> **Aim of the exercise**: Find every line in the records below that contains the word "characters", and copy each such line.
··· Input material ···
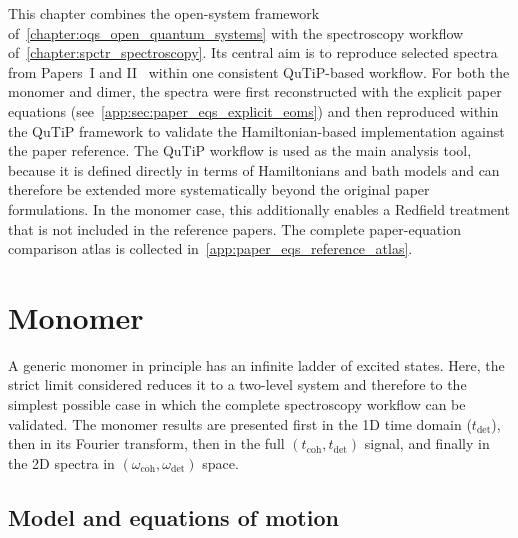 This chapter combines the open-system framework of~\autoref{chapter:oqs_open_quantum_systems} with the spectroscopy workflow of~\autoref{chapter:spctr_spectroscopy}. Its central aim is to reproduce selected spectra from Papers~I and II~\cite{mancaletal2006twodimensionalopticalthreepulse,pisliakovetal2006twodimensionalopticalthreepulse} within one consistent QuTiP-based workflow. For both the monomer and dimer, the spectra were first reconstructed with the explicit paper equations (see~\autoref{app:sec:paper_eqs_explicit_eoms}) and then reproduced within the QuTiP framework to validate the Hamiltonian-based implementation against the paper reference. The QuTiP workflow is used as the main analysis tool, because it is defined directly in terms of Hamiltonians and bath models and can therefore be extended more systematically beyond the original paper formulations. In the monomer case, this additionally enables a Redfield treatment that is not included in the reference papers. The complete paper-equation comparison atlas is collected in~\autoref{app:paper_eqs_reference_atlas}.

\section{Monomer}
\label{sec:results_monomer}

A generic monomer in principle has an infinite ladder of excited states. Here, the strict limit considered reduces it to a two-level system and therefore to the simplest possible case in which the complete spectroscopy workflow can be validated. The monomer results are presented first in the 1D time domain ($t_{\mathrm{det}}$), then in its Fourier transform, then in the full $(t_{\mathrm{coh}},t_{\mathrm{det}})$ signal, and finally in the 2D spectra in $(\omega_{\mathrm{coh}},\omega_{\mathrm{det}})$ space.

\subsection{Model and equations of motion}
\label{subsec:results_monomer_model_eom}


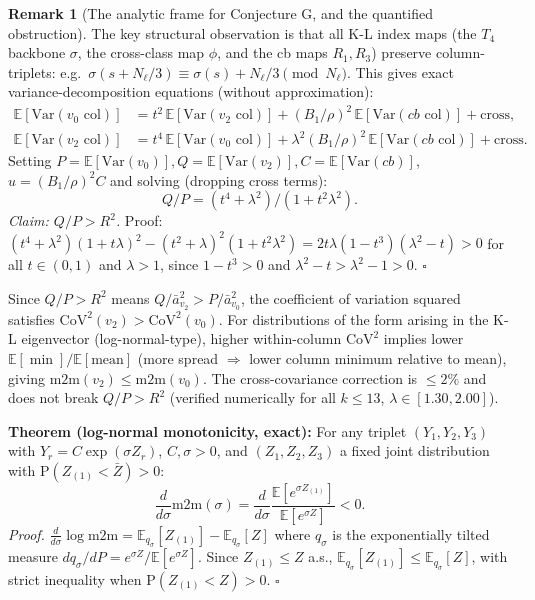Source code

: \documentclass[11pt]{article}
\theoremstyle{definition}
\newtheorem{remark}[theorem]{Remark}
\begin{document}
\begin{remark}[The analytic frame for Conjecture G, and the quantified
obstruction]
The key structural observation is that all K-L index maps (the $T_4$ backbone
$\sigma$, the cross-class map $\phi$, and the cb maps $R_1, R_3$) preserve
column-triplets: e.g.\ $\sigma(s + N_\ell/3) \equiv \sigma(s) + N_\ell/3 \pmod{N_\ell}$.
This gives exact variance-decomposition equations (without approximation):
\begin{align*}
  \mathbb{E}[\mathrm{Var}(v_0\text{ col})] &= t^2\,\mathbb{E}[\mathrm{Var}(v_2\text{ col})]
    + (B_1/\rho)^2\,\mathbb{E}[\mathrm{Var}(cb\text{ col})] + \text{cross},\\
  \mathbb{E}[\mathrm{Var}(v_2\text{ col})] &= t^4\,\mathbb{E}[\mathrm{Var}(v_0\text{ col})]
    + \lambda^2(B_1/\rho)^2\,\mathbb{E}[\mathrm{Var}(cb\text{ col})] + \text{cross}.
\end{align*}
Setting $P = \mathbb{E}[\mathrm{Var}(v_0)], Q = \mathbb{E}[\mathrm{Var}(v_2)], C =
\mathbb{E}[\mathrm{Var}(cb)]$, $u = (B_1/\rho)^2 C$ and solving (dropping cross terms):
\[
  Q/P = (t^4 + \lambda^2)/(1 + t^2\lambda^2).
\]
\emph{Claim: $Q/P > R^2$.}
Proof: $(t^4+\lambda^2)(1+t\lambda)^2 - (t^2+\lambda)^2(1+t^2\lambda^2)
= 2t\lambda(1-t^3)(\lambda^2-t) > 0$
for all $t \in (0,1)$ and $\lambda > 1$, since $1-t^3>0$ and $\lambda^2-t > \lambda^2-1 > 0$.
$\square$

Since $Q/P > R^2$ means $Q/\bar a_{v_2}^2 > P/\bar a_{v_0}^2$, the coefficient of
variation squared satisfies $\mathrm{CoV}^2(v_2) > \mathrm{CoV}^2(v_0)$.
For distributions of the form arising in the K-L eigenvector (log-normal-type), higher
within-column $\mathrm{CoV}^2$ implies lower $\mathbb{E}[\min]/\mathbb{E}[\text{mean}]$
(more spread $\Rightarrow$ lower column minimum relative to mean), giving
$\mathrm{m2m}(v_2) \le \mathrm{m2m}(v_0)$.
The cross-covariance correction is $\le 2\%$ and does not break $Q/P > R^2$
(verified numerically for all $k \le 13$, $\lambda \in [1.30, 2.00]$).

\textbf{Theorem (log-normal monotonicity, exact):}
For any triplet $(Y_1,Y_2,Y_3)$ with $Y_r = C\exp(\sigma Z_r)$, $C,\sigma>0$, and
$(Z_1,Z_2,Z_3)$ a fixed joint distribution with $\mathrm{P}(Z_{(1)} < \bar Z) > 0$:
\[
\frac{d}{d\sigma}\mathrm{m2m}(\sigma) =
\frac{d}{d\sigma}\frac{\mathbb{E}[e^{\sigma Z_{(1)}}]}{\mathbb{E}[e^{\sigma Z}]} < 0.
\]
\emph{Proof.}
$\frac{d}{d\sigma}\log\mathrm{m2m} = \mathbb{E}_{q_\sigma}[Z_{(1)}] - \mathbb{E}_{q_\sigma}[Z]$
where $q_\sigma$ is the exponentially tilted measure
$dq_\sigma/dP = e^{\sigma Z}/\mathbb{E}[e^{\sigma Z}]$.
Since $Z_{(1)} \le Z$ a.s., $\mathbb{E}_{q_\sigma}[Z_{(1)}] \le \mathbb{E}_{q_\sigma}[Z]$,
with strict inequality when $\mathrm{P}(Z_{(1)} < Z) > 0$.
$\square$


\end{remark}
\end{document}
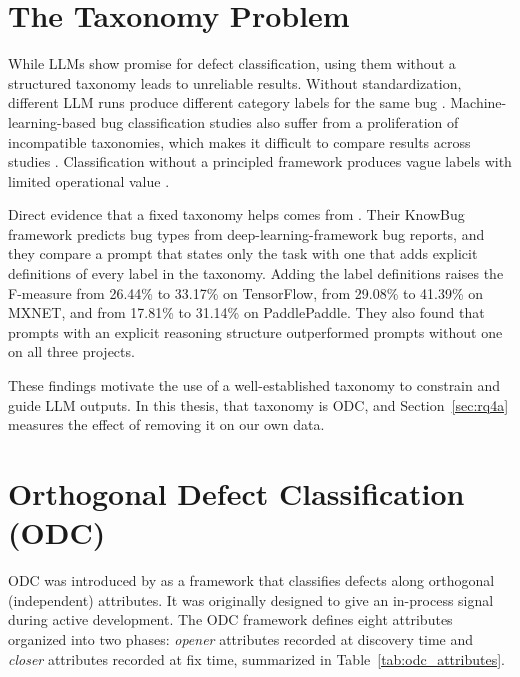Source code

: \documentclass{iutbscthesis}
\begin{document}
\section{The Taxonomy Problem}

While LLMs show promise for defect classification, using them without a structured taxonomy leads to unreliable results. Without standardization, different LLM runs produce different category labels for the same bug \cite{koyuncu2025exploring}. Machine-learning-based bug classification studies also suffer from a proliferation of incompatible taxonomies, which makes it difficult to compare results across studies \cite{andrade2025empirical}. Classification without a principled framework produces vague labels with limited operational value \cite{thung2012automatic}.

Direct evidence that a fixed taxonomy helps comes from \textcite{li2024knowbug}. Their KnowBug framework predicts bug types from deep-learning-framework bug reports, and they compare a prompt that states only the task with one that adds explicit definitions of every label in the taxonomy. Adding the label definitions raises the F-measure from 26.44\% to 33.17\% on TensorFlow, from 29.08\% to 41.39\% on MXNET, and from 17.81\% to 31.14\% on PaddlePaddle. They also found that prompts with an explicit reasoning structure outperformed prompts without one on all three projects.

These findings motivate the use of a well-established taxonomy to constrain and guide LLM outputs. In this thesis, that taxonomy is ODC, and Section~\ref{sec:rq4a} measures the effect of removing it on our own data.

\section{Orthogonal Defect Classification (ODC)} \label{sec:odc}

ODC was introduced by \textcite{chillarege1992odc} as a framework that classifies defects along orthogonal (independent) attributes. It was originally designed to give an in-process signal during active development. The ODC framework defines eight attributes organized into two phases: \emph{opener} attributes recorded at discovery time and \emph{closer} attributes recorded at fix time, summarized in Table~\ref{tab:odc_attributes}.
\end{document}
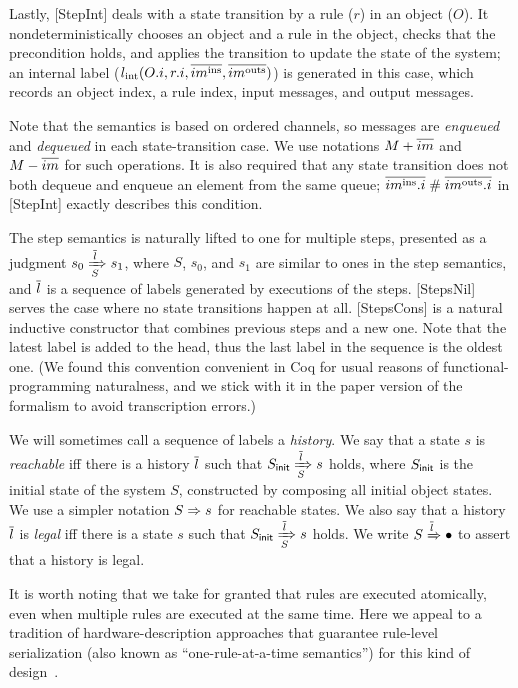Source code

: \documentclass[sigplan,10pt,review,anonymous,screen]{acmart}\settopmatter{printfolios=true,printccs=false,printacmref=false}
\begin{document}
Lastly, [StepInt] deals with a state transition by a rule ($r$) in an object ($O$).
It nondeterministically chooses an object and a rule in the object, checks that the precondition holds, and applies the transition to update the state of the system; an internal label ($\lblInt{\idxOf{O}}{\idxOf{r}}{\msgIns{im}}{\msgOuts{im}}$) is generated in this case, which records an object index, a rule index, input messages, and output messages.

Note that the semantics is based on ordered channels, so messages are \emph{enqueued} and \emph{dequeued} in each state-transition case.
We use notations $\enqMsgs{M}{\listof{im}}$ and $\deqMsgs{M}{\listof{im}}$ for such operations.
It is also required that any state transition does not both dequeue and enqueue an element from the same queue; $\disj{\midxIns{im}}{\midxOuts{im}}$ in [StepInt] exactly describes this condition.

The step semantics is naturally lifted to one for multiple steps, presented as a judgment $\semsteps{S}{s_0}{\listof{l}}{s_1}$, where $S$, $s_0$, and $s_1$ are similar to ones in the step semantics, and $\listof{l}$ is a sequence of labels generated by executions of the steps.
[StepsNil] serves the case where no state transitions happen at all.
[StepsCons] is a natural inductive constructor that combines previous steps and a new one.
Note that the latest label is added to the head, thus the last label in the sequence is the oldest one.
(We found this convention convenient in Coq for usual reasons of functional-programming naturalness, and we stick with it in the paper version of the formalism to avoid transcription errors.)

We will sometimes call a sequence of labels a \emph{history}.
We say that a state $s$ is \emph{reachable} iff there is a history $\listof{l}$ such that $\semsteps{S}{\sysInit{S}}{\listof{l}}{s}$ holds, where $\sysInit{S}$ is the initial state of the system $S$, constructed by composing all initial object states.
We use a simpler notation $\semrch{S}{s}$ for reachable states.
We also say that a history $\listof{l}$ is \emph{legal} iff there is a state $s$ such that $\semsteps{S}{\sysInit{S}}{\listof{l}}{s}$ holds.
We write $\semleg{S}{\listof{l}}$ to assert that a history is legal.

It is worth noting that we take for granted that rules are executed atomically, even when multiple rules are executed at the same time.
Here we appeal to a tradition of hardware-description approaches that guarantee rule-level serialization (also known as ``one-rule-at-a-time semantics'') for this kind of design~\cite{fesi,kami,Murali:2015,Dave:2005,Dave:2007}.
\end{document}
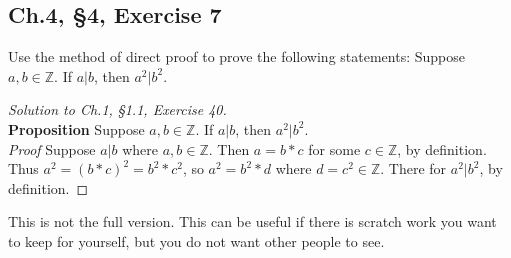 \documentclass[12pt]{amsart}
\numberwithin{equation}{section}
\theoremstyle{definition}
\theoremstyle{remark}
\newif\ifnotes
\begin{document}


\subsection*{Ch.4, \S 4,  Exercise 7} Use the method of direct proof to prove the following statements: Suppose $ a,b \in \mathbb{Z} $. If $ a | b $, then $ a^2 | b^2 $.


\begin{proof}[Solution to Ch.1, \S 1.1,  Exercise 40] \ \\
\textbf{Proposition} Suppose $ a,b \in \mathbb{Z} $. If $ a | b $, then $ a^2 | b^2 $.\ \\
\textit{Proof} Suppose $ a | b $ where $ a, b \in \mathbb{Z} $. Then $ a = b * c $ for some $ c \in \mathbb{Z} $, by definition. Thus $ a^2 = (b * c)^2 = b^2 * c^2 $, so $ a^2 = b^2 * d $ where $ d = c^2 \in \mathbb{Z} $. There for $ a^2|b^2 $, by definition.


\end{proof}



\newpage

\ifnotes


\else
	This is not the full version.  This can be useful if there is scratch work you want to keep for yourself, but you do not want other people to see. 
\fi





\end{document}
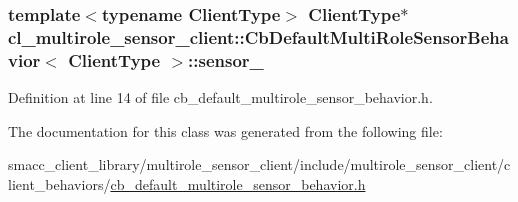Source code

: \subsubsection[{\texorpdfstring{sensor\+\_\+}{sensor_}}]{\setlength{\rightskip}{0pt plus 5cm}template$<$typename Client\+Type$>$ Client\+Type$\ast$ {\bf cl\+\_\+multirole\+\_\+sensor\+\_\+client\+::\+Cb\+Default\+Multi\+Role\+Sensor\+Behavior}$<$ Client\+Type $>$\+::sensor\+\_\+}\hypertarget{classcl__multirole__sensor__client_1_1CbDefaultMultiRoleSensorBehavior_aada7313c036af6f60b1bd64e4a57b23f}{}\label{classcl__multirole__sensor__client_1_1CbDefaultMultiRoleSensorBehavior_aada7313c036af6f60b1bd64e4a57b23f}


Definition at line 14 of file cb\+\_\+default\+\_\+multirole\+\_\+sensor\+\_\+behavior.\+h.



The documentation for this class was generated from the following file\+:\begin{DoxyCompactItemize}
\item 
smacc\+\_\+client\+\_\+library/multirole\+\_\+sensor\+\_\+client/include/multirole\+\_\+sensor\+\_\+client/client\+\_\+behaviors/\hyperlink{cb__default__multirole__sensor__behavior_8h}{cb\+\_\+default\+\_\+multirole\+\_\+sensor\+\_\+behavior.\+h}\end{DoxyCompactItemize}
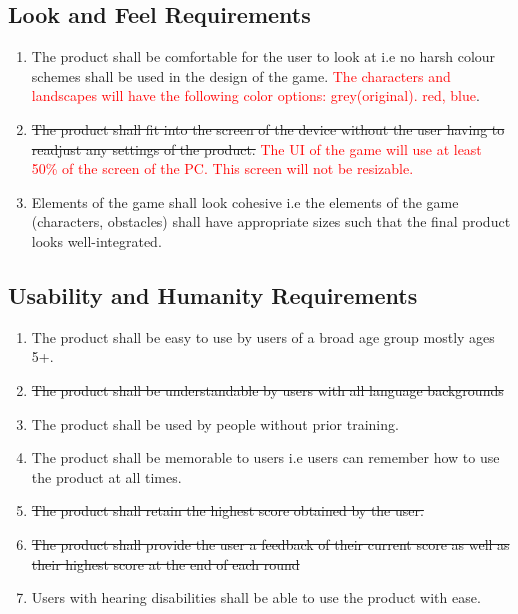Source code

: \documentclass[12pt, titlepage]{article}
\begin{document}
\subsection{Look and Feel Requirements}
\begin{enumerate}
\item The product shall be comfortable for the user to look at i.e no harsh colour schemes shall be used in the design of the game. \textcolor{red}{The characters and landscapes will have the following color options: grey(original). red, blue}.
\item \sout{The product shall fit into the screen of the device without the user having to readjust any settings of the product.} \textcolor{red}{The UI of the game will use at least 50\% of the screen of the PC. This screen will not be resizable.}
\item Elements of the game shall look cohesive i.e the elements of the game (characters, obstacles) shall have appropriate sizes such that the final product looks well-integrated. 
\end{enumerate}


\subsection{Usability and Humanity Requirements}
\begin{enumerate}
\item The product shall be easy to use by users of a broad age group mostly ages 5+.
\item \sout{The product shall be understandable by users with all language backgrounds}
\item The product shall be used by people without prior training.
\item The product shall be memorable to users i.e users can remember how to use the product at all times.
\item \sout{The product shall retain the highest score obtained by the user.} 
\item \sout{The product shall provide the user a feedback of their current score as well as their highest score at the end of each round} 
\item Users with hearing disabilities shall be able to use the product with ease.
\end{enumerate}
\end{document}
···
> **Response to this exercise**:
\item The product shall be comfortable for the user to look at i.e no harsh colour schemes shall be used in the design of the game. \textcolor{red}{The characters and landscapes will have the following color options: grey(original). red, blue}.
\item Elements of the game shall look cohesive i.e the elements of the game (characters, obstacles) shall have appropriate sizes such that the final product looks well-integrated. 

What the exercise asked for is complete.